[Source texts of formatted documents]
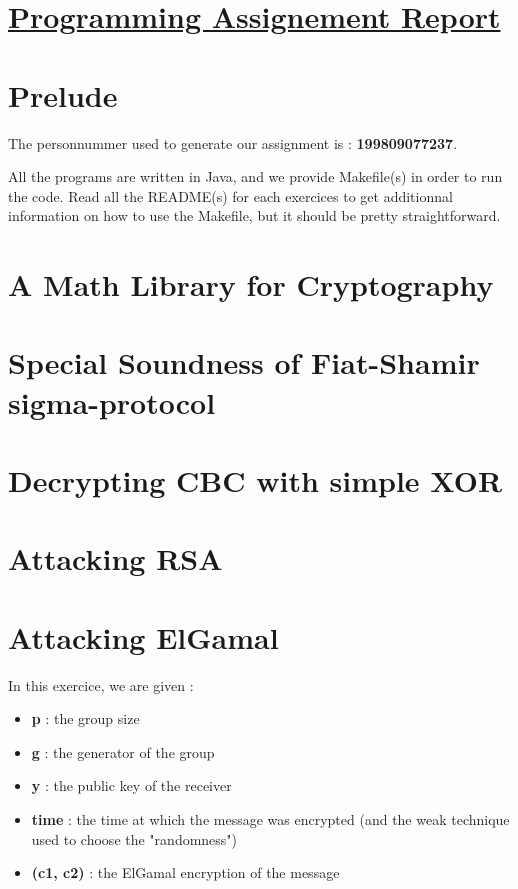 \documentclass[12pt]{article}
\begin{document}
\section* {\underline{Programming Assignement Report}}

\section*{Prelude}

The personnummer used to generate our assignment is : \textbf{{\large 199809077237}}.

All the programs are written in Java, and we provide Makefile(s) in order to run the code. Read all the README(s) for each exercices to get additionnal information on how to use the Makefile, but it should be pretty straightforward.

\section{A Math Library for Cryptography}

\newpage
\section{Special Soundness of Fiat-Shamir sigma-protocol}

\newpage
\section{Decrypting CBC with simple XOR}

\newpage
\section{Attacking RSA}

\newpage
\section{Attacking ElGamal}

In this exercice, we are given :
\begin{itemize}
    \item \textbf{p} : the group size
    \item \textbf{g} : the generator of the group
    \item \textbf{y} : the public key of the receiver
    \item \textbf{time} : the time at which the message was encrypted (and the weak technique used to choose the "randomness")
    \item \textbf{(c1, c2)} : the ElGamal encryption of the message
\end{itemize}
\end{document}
...
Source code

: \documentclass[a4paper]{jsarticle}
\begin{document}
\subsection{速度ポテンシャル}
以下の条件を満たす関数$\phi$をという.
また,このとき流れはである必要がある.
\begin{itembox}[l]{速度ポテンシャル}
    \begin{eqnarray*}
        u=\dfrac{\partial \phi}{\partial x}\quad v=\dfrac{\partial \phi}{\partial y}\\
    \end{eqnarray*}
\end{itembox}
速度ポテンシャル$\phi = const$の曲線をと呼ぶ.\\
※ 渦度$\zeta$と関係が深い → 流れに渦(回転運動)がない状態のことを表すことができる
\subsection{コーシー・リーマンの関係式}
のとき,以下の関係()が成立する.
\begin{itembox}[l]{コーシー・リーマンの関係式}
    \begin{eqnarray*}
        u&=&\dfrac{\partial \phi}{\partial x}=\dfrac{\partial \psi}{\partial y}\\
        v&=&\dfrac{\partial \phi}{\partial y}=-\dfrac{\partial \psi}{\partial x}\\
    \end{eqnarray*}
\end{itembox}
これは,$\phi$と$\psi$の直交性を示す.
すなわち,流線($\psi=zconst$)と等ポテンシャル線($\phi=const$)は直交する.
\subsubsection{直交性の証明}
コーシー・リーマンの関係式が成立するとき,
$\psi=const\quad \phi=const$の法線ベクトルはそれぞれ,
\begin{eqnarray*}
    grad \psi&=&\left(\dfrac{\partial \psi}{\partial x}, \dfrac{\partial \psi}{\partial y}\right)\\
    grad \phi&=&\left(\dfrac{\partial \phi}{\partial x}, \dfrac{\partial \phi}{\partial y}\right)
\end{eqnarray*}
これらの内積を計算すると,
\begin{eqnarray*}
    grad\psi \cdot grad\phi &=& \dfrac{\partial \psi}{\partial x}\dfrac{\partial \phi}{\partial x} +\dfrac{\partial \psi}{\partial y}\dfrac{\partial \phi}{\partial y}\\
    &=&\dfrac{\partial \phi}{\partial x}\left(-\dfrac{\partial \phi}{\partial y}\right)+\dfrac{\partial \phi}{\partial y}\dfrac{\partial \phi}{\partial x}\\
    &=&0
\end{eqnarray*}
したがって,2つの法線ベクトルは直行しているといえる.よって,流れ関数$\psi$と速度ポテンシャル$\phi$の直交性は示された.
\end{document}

**Your assignment:** Among the entries above, how many lines include the word "Attacking"? Give the number with no comment.

**Result of the exercise:** 2